This compound is a glycine transporter inhibitor that was being develped for the treatment of Alzheimer's disease, then discontinued; it remains in development for schizophrenia. The rationale behind this approach is that abnormalities in glutamatergic signaling downstream of neuronal NMDA receptors contribute to cognitive impairment in both these diseases, hence boosting NMDA receptor function might benefit synaptic plasticity and cognition (Lakhan et al., 2013Rosenbrock et al., 2022). The amino acid neurotransmitter glycine is an obligatory NMDA receptor co-agonist. Glycine transporters GlyT-1 and GlyT-2 located in presynaptic and astrocyte membranes take up glycine into the nerve terminal and adjacent glial cells, thus modulating glycine levels in the synaptic cleft (Hashimoto, 2010). By blocking these receptors, BI 425809 is proposed to increase glycine levels and its ability to modulate NMDA receptor function. No preclinical data related to Alzheimer’s are published on this compound.

Findings

In March 2014, Boehringer Ingelheim started up a series of Phase 1 trials—seven as of May 2018—to evaluate the safety, bioavailability, and pharmacokinetics of BI 425809, as well as its potential interactions with commonly used drugs. These trials were conducted in 298 young and elderly men and women in Germany, Belgium, and Korea. Single- and multiple-ascending-dose results were reported as showing BI 425809 to be generally well-tolerated and suitable for once-daily dosing (Moschetti et al., 2016Moschetti et al., 2018). In one multiple-dosing study, healthy volunteers showed a dose-dependent increase in CSF glycine by an average of 50 percent two weeks after the last administration (Rosenbrock et al., 2018). Detailed pharmacokinetic and safety data from a study in 83 healthy men were reported as showing safety and tolerability within the target dose range of up to 25 mg. Higher doses generate adverse events previously reported for glycine reuptake inhibition, such as drowsiness, fatigue, vertigo, blurred vision (Moschetti et al., 2018Hirayasu et al., 2016). Pharmacokinetics and safety were similar in Caucasian, Chinese, and Japanese adults (Tsuda et al., 2019).

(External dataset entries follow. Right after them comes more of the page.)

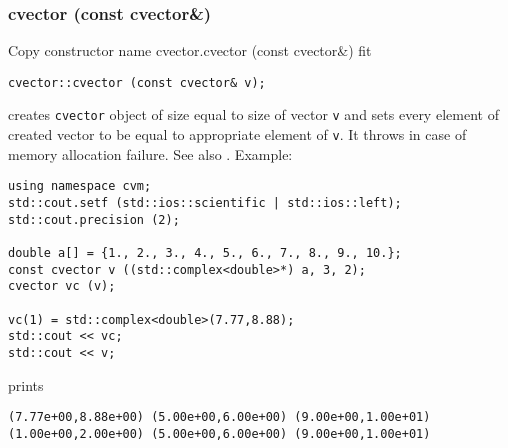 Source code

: \subsubsection{cvector (const cvector\&)}
Copy constructor%
\pdfdest name {cvector.cvector (const cvector&)} fit
\begin{verbatim}
cvector::cvector (const cvector& v);
\end{verbatim}
creates  \verb"cvector" object of size equal to size of
vector \verb"v" and sets every element of created vector to be equal to
appropriate element of \verb"v".
It throws  
in case of memory allocation failure.
See also .
Example:
\begin{Verbatim}
using namespace cvm;
std::cout.setf (std::ios::scientific | std::ios::left);
std::cout.precision (2);

double a[] = {1., 2., 3., 4., 5., 6., 7., 8., 9., 10.};
const cvector v ((std::complex<double>*) a, 3, 2);
cvector vc (v);

vc(1) = std::complex<double>(7.77,8.88);
std::cout << vc;
std::cout << v;
\end{Verbatim}
prints
\begin{Verbatim}
(7.77e+00,8.88e+00) (5.00e+00,6.00e+00) (9.00e+00,1.00e+01)
(1.00e+00,2.00e+00) (5.00e+00,6.00e+00) (9.00e+00,1.00e+01)
\end{Verbatim}
\newpage


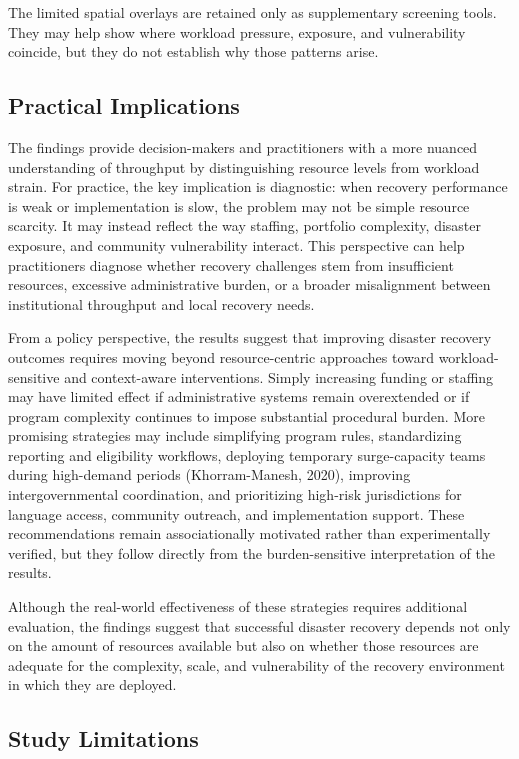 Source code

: \documentclass[
  number]{elsarticle}
\begin{document}
The limited spatial overlays are retained only as supplementary
screening tools. They may help show where workload pressure, exposure,
and vulnerability coincide, but they do not establish why those patterns
arise.

\subsection{Practical Implications}\label{practical-implications}

The findings provide decision-makers and practitioners with a more
nuanced understanding of throughput by distinguishing resource levels
from workload strain. For practice, the key implication is diagnostic:
when recovery performance is weak or implementation is slow, the problem
may not be simple resource scarcity. It may instead reflect the way
staffing, portfolio complexity, disaster exposure, and community
vulnerability interact. This perspective can help practitioners diagnose
whether recovery challenges stem from insufficient resources, excessive
administrative burden, or a broader misalignment between institutional
throughput and local recovery needs.

From a policy perspective, the results suggest that improving disaster
recovery outcomes requires moving beyond resource-centric approaches
toward workload-sensitive and context-aware interventions. Simply
increasing funding or staffing may have limited effect if administrative
systems remain overextended or if program complexity continues to impose
substantial procedural burden. More promising strategies may include
simplifying program rules, standardizing reporting and eligibility
workflows, deploying temporary surge-capacity teams during high-demand
periods (Khorram-Manesh, 2020), improving intergovernmental
coordination, and prioritizing high-risk jurisdictions for language
access, community outreach, and implementation support. These
recommendations remain associationally motivated rather than
experimentally verified, but they follow directly from the
burden-sensitive interpretation of the results.

Although the real-world effectiveness of these strategies requires
additional evaluation, the findings suggest that successful disaster
recovery depends not only on the amount of resources available but also
on whether those resources are adequate for the complexity, scale, and
vulnerability of the recovery environment in which they are deployed.

\subsection{Study Limitations}\label{study-limitations}
\end{document}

In August 2016, a Phase 2 study started comparing 2, 5, 10, or 25 mg daily doses of BI 425809 to placebo, taken for three months, in 610 people with early signs of Alzheimer's dementia. The primary outcome was change on the ADAS-Cog11; secondary outcomes were change on the ADCS-ADL and CIBIC+ scales. The trial made no use of biomarkers. It took place at 27 sites in North America, Austria, Finland, France, Germany, Greece, Hungary, and Spain. The study was completed in October 2019. In February 2020, Boehringer Ingelheim announced that top-line data indicated the trial was negative and that further development for Alzheimer's had stopped (press release). Data presented at the July 2020 AAIC showed that the drug had not improved cognition on any of the primary or secondary measures compared with placebo at any dose. The results were published after peer review (Wunderlich et al., 2023).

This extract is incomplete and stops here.